An editor at Douglas & McIntyre asked Judy Rebick to write a book on new strategies for the Canadian Left. She is the former president of NAC (the National Action Committee on the Status of Women) and now a CBC personality.
Rebick demurred. Instead she proposed an intergenerational dialogue, and chose as her interlocutor Kiké Roach, a law student at Queen's University (and daughter of the prominent Toronto lawyer Charles Roach). Roach is black and Rebick white; the dialogue, Rebick tells us, quickly became one that was preoccupied with the differences assumed to flow from race. This, we are assured, should end any illusion that race is not a "central determinant" in the way we see the world.
The conversations are focused on particular themes, but the treatment of issues reflects little familiarity with the wider literature and little evidence of careful reflection. In the first chapter we learn that the New Right are simply repackaging the ideas we have "seen over thousands of years.handing power over to a tiny elite group of super-rich men who lord it over the rest of us." The Liberals have introduced "the most regressive immigration laws we've seen in years.... All immigrants are being treated like they're criminals." By the third chapter, we learn that in Canada, "there's still a caste system in terms of who gets to do what kind of work."

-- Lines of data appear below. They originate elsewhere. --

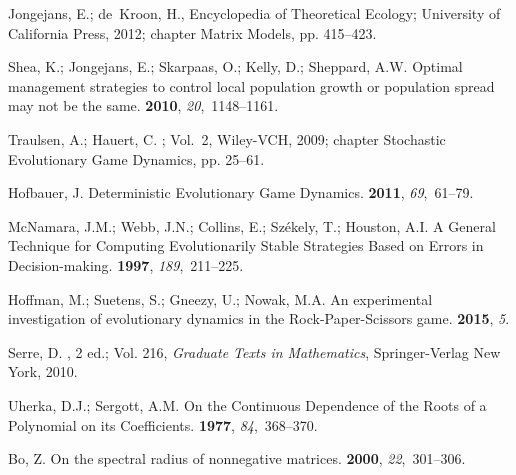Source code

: \documentclass[journal,article,accept,oneauthor,pdftex,10pt,a4paper,games]{mdpi}
\begin{document}
\begin{thebibliography}{999}
Jongejans, E.; de~Kroon, H., Encyclopedia of Theoretical Ecology; University of
  California Press,  2012; chapter Matrix Models, pp. 415--423.

Shea, K.; Jongejans, E.; Skarpaas, O.; Kelly, D.; Sheppard, A.W.
\newblock Optimal management strategies to control local population growth or
  population spread may not be the same.
 {\bf 2010}, {\em 20},~1148–1161.

Traulsen, A.; Hauert, C.
; Vol.~2,
  Wiley-VCH,  2009; chapter Stochastic Evolutionary Game Dynamics, pp. 25--61.

Hofbauer, J.
\newblock Deterministic Evolutionary Game Dynamics.
 {\bf 2011}, {\em
  69},~61--79.

McNamara, J.M.; Webb, J.N.; Collins, E.; Székely, T.; Houston, A.I.
\newblock A General Technique for Computing Evolutionarily Stable Strategies
  Based on Errors in Decision-making.
 {\bf 1997}, {\em 189},~211--225.

Hoffman, M.; Suetens, S.; Gneezy, U.; Nowak, M.A.
\newblock An experimental investigation of evolutionary dynamics in the
  Rock-Paper-Scissors game.
 {\bf 2015}, {\em 5}.

Serre, D.
, 2 ed.; Vol. 216, {\em
  Graduate Texts in Mathematics}, Springer-Verlag New York,  2010.

Uherka, D.J.; Sergott, A.M.
\newblock On the Continuous Dependence of the Roots of a Polynomial on its
  Coefficients.
 {\bf 1977}, {\em
  84},~368--370.

Bo, Z.
\newblock On the spectral radius of nonnegative matrices.
 {\bf 2000}, {\em
  22},~301--306.

\end{thebibliography}
\end{document}
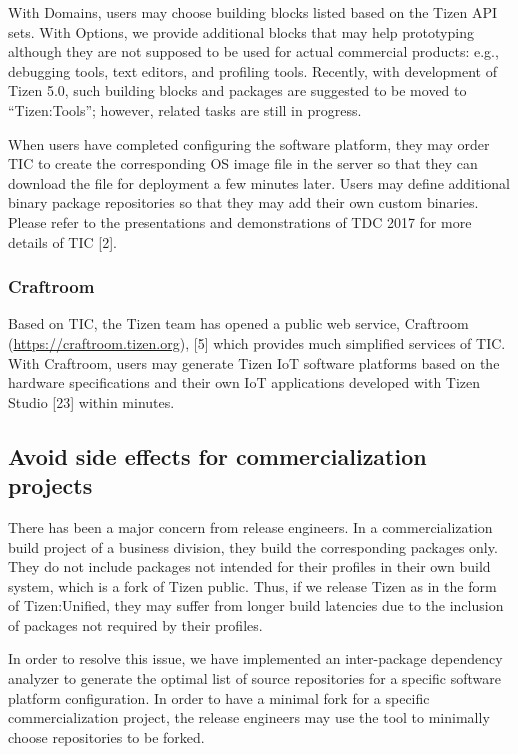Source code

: With Domains, users may choose building blocks listed based on the Tizen API sets. With Options, we provide additional blocks that may help prototyping although they are not supposed to be used for actual commercial products: e.g., debugging tools, text editors, and profiling tools. Recently, with development of Tizen 5.0, such building blocks and packages are suggested to be moved to “Tizen:Tools”; however, related tasks are still in progress.


When users have completed configuring the software platform, they may order TIC to create the corresponding OS image file in the server so that they can download the file for deployment a few minutes later. Users may define additional binary package repositories so that they may add their own custom binaries. Please refer to the presentations and demonstrations of TDC 2017 for more details of TIC [2].


\subsubsection{Craftroom}

Based on TIC, the Tizen team has opened a public web service, Craftroom (\url{https://craftroom.tizen.org}), [5] which provides much simplified services of TIC. With Craftroom, users may generate Tizen IoT software platforms based on the hardware specifications and their own IoT applications developed with Tizen Studio [23] within minutes.

\subsection{Avoid side effects for commercialization projects}

There has been a major concern from release engineers. In a commercialization build project of a business division, they build the corresponding packages only. They do not include packages not intended for their profiles in their own build system, which is a fork of Tizen public. Thus, if we release Tizen as in the form of Tizen:Unified, they may suffer from longer build latencies due to the inclusion of packages not required by their profiles.


In order to resolve this issue, we have implemented an inter-package dependency analyzer to generate the optimal list of source repositories for a specific software platform configuration. In order to have a minimal fork for a specific commercialization project, the release engineers may use the tool to minimally choose repositories to be forked.


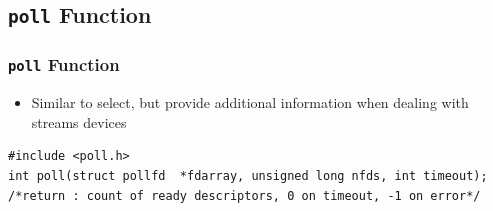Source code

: \documentclass[notes,serif]{beamer}
\begin{document}
\subsection{\texttt{poll} Function}
\begin{frame}[containsverbatim]
\frametitle{\texttt{poll} Function}
\begin{itemize}
  \item Similar to select, but provide additional information when dealing with streams devices
\end{itemize}
{\scriptsize
\begin{verbatim}
#include <poll.h>
int poll(struct pollfd  *fdarray, unsigned long nfds, int timeout);
/*return : count of ready descriptors, 0 on timeout, -1 on error*/
\end{verbatim}
}
\end{frame}
\end{document}
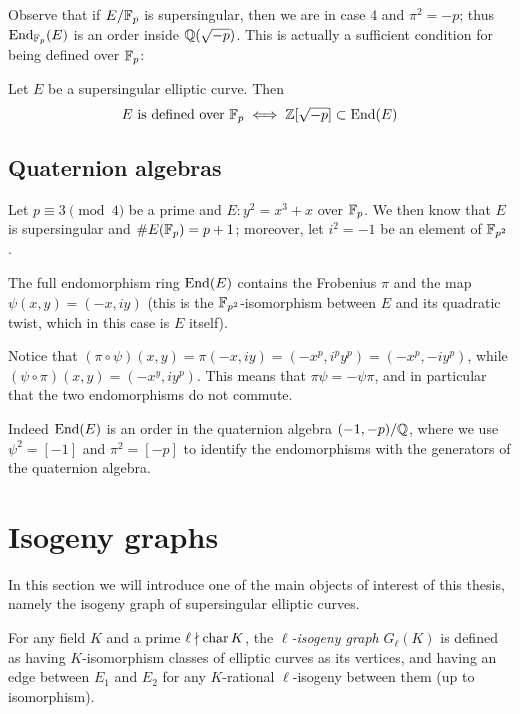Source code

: Observe that if $E/\mathbb{F}_p$ is supersingular, then we are in case 4 and $\pi^2=-p$; thus $\operatorname{End}_{\mathbb{F}_p}(E)$ is an order inside $\mathbb{Q}(\sqrt{-p})$. This is actually a sufficient condition for being defined over $\mathbb{F}_p$:
\begin{proposition}
    Let $E$ be a supersingular elliptic curve. Then
    $$E \text{ is defined over } \mathbb{F}_p\iff \mathbb{Z}[\sqrt{-p}]\subset\operatorname{End}(E)$$
\end{proposition}

\subsection{Quaternion algebras}

\cite{QuatAlg}

\begin{example}
    Let $p\equiv3\pmod4$ be a prime and $E:y^2=x^3+x$ over $\mathbb{F}_p$. We then know that $E$ is supersingular and $\# E(\mathbb{F}_p)=p+1$; moreover, let $i^2=-1$ be an element of $\mathbb{F}_{p^2}$.
    
    The full endomorphism ring $\operatorname{End}(E)$ contains the Frobenius $\pi$ and the map $\psi(x,y)=(-x,iy)$ (this is the $\mathbb{F}_{p^2}$-isomorphism between $E$ and its quadratic twist, which in this case is $E$ itself).
    
    Notice that $(\pi\circ\psi)(x,y)=\pi(-x,iy)=(-x^p,i^py^p)=(-x^p,-iy^p)$, while $(\psi\circ\pi)(x,y)=(-x^y,iy^p)$. This means that $\pi\psi=-\psi\pi$, and in particular that the two endomorphisms do not commute.
    
    Indeed $\operatorname{End}(E)$ is an order in the quaternion algebra $(-1,-p)/\mathbb{Q}$, where we use $\psi^2=[-1]$ and $\pi^2=[-p]$ to identify the endomorphisms with the generators of the quaternion algebra.
\end{example}

\section{Isogeny graphs}
In this section we will introduce one of the main objects of interest of this thesis, namely the isogeny graph of supersingular elliptic curves.

\begin{definition}
    For any field $K$ and a prime $\ell\nmid\operatorname{char} K$, the \emph{$\ell$-isogeny graph} $G_\ell(K)$ is defined as having $K$-isomorphism classes of elliptic curves as its vertices, and having an edge between $E_1$ and $E_2$ for any $K$-rational $\ell$-isogeny between them (up to isomorphism).
\end{definition}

Only the details of racism change. In the "early 1800s" (sic), Chinese men were brought in to work on the railroads, only to face a head tax when they were no longer needed. Today the government "lures" wealthy Chinese immigrants because it wants their money. Rebick supplies a beginner's guide to spotting racism: "Just look at the House of Commons, any newsroom in the country or any place of power, like the stock exchange or academia.... Where are the people of colour?"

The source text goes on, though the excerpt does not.